The Woodlawn Highlands Historic District (also known as the Crestwood North Historic District) is a historic district in Birmingham, Alabama. Birmingham was established in 1871, and grew quickly as a center of mining and manufacturing. Woodlawn was settled soon after the 1814 Treaty of Fort Jackson opened the area to white settlement, and saw growth in the late 19th century as a suburb of Birmingham. The extension of the streetcar line from Birmingham in 1887 prompted developers to expand south of Woodlawn, between the Alabama Great Southern Railroad line and Red Mountain, an area that became known as Woodlawn Highlands.

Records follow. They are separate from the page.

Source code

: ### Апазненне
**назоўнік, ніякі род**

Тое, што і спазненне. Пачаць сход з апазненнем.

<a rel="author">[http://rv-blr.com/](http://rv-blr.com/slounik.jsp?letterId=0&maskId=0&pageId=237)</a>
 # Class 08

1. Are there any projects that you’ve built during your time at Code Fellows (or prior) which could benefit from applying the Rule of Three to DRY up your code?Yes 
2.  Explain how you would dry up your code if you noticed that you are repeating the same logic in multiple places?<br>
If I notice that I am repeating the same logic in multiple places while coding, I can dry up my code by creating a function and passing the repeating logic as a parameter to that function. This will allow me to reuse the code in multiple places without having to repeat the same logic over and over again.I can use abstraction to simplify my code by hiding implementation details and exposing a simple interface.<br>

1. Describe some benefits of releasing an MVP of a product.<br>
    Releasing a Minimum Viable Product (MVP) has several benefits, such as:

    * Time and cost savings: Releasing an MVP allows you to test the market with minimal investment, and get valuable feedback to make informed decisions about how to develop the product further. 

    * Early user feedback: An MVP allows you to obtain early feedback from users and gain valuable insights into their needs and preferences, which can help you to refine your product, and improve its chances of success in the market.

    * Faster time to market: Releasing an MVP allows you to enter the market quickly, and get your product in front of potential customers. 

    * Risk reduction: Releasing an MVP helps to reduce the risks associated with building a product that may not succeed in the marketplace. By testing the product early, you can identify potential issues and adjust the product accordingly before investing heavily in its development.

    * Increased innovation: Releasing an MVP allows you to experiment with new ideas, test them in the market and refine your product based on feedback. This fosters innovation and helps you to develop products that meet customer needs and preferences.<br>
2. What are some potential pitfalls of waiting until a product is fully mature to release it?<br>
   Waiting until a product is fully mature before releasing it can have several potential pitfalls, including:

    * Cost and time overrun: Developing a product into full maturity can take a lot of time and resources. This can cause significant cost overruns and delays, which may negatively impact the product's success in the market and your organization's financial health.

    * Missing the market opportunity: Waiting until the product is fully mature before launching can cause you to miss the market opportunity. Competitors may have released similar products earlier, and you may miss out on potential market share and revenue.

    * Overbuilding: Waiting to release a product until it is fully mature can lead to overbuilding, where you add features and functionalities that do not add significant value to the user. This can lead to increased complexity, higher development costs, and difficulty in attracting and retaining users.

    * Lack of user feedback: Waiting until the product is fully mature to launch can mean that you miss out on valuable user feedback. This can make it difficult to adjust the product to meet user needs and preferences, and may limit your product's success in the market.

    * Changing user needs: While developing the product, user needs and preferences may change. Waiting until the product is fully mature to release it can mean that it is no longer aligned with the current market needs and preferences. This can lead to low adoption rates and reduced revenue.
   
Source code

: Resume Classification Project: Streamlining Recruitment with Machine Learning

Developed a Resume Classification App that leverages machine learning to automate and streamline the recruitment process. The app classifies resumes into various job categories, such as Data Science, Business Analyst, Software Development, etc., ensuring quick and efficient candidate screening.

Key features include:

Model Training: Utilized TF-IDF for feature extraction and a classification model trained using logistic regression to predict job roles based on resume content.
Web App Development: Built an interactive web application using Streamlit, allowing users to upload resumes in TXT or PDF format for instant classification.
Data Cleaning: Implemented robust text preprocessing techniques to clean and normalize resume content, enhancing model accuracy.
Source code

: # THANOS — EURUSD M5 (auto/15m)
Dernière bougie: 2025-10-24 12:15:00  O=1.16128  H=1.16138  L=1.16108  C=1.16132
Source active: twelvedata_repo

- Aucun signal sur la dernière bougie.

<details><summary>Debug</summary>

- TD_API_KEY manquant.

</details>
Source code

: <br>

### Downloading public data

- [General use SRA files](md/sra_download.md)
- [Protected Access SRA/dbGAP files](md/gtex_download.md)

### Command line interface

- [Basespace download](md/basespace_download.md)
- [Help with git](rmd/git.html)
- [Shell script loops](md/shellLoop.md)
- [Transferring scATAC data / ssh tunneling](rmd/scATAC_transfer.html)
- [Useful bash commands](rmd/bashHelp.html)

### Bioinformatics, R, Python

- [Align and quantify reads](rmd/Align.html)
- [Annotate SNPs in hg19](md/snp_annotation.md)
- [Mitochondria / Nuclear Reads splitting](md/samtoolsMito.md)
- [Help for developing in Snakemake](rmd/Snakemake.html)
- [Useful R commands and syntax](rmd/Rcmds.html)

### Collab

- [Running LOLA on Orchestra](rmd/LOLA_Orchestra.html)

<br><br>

The houses in the district reflect popular styles at the time of construction; the earliest homes were Victorian and Queen Anne cottages built through the early 20th century. In 1910 Woodlawn, along with other neighboring cities, was annexed into the city of Birmingham. As more industry began to locate in Woodlawn, development in the Highlands shifted to include smaller and simpler homes for laborers in shotgun and hall-and-parlor layouts, alongside Craftsman and American foursquare homes for the professional classes. Throughout the 1920s, bungalows and Tudor Revival homes became the predominant style. Non-commercial buildings also were constructed during the 1920s, including the Woodlawn Infirmary (which was converted into apartments by the end of World War II), a small commercial area along Grand Avenue, and an elementary school. Following the war, a new addition consisting of ranches and minimal traditional houses was built.

The district was listed on the National Register of Historic Places in 2006.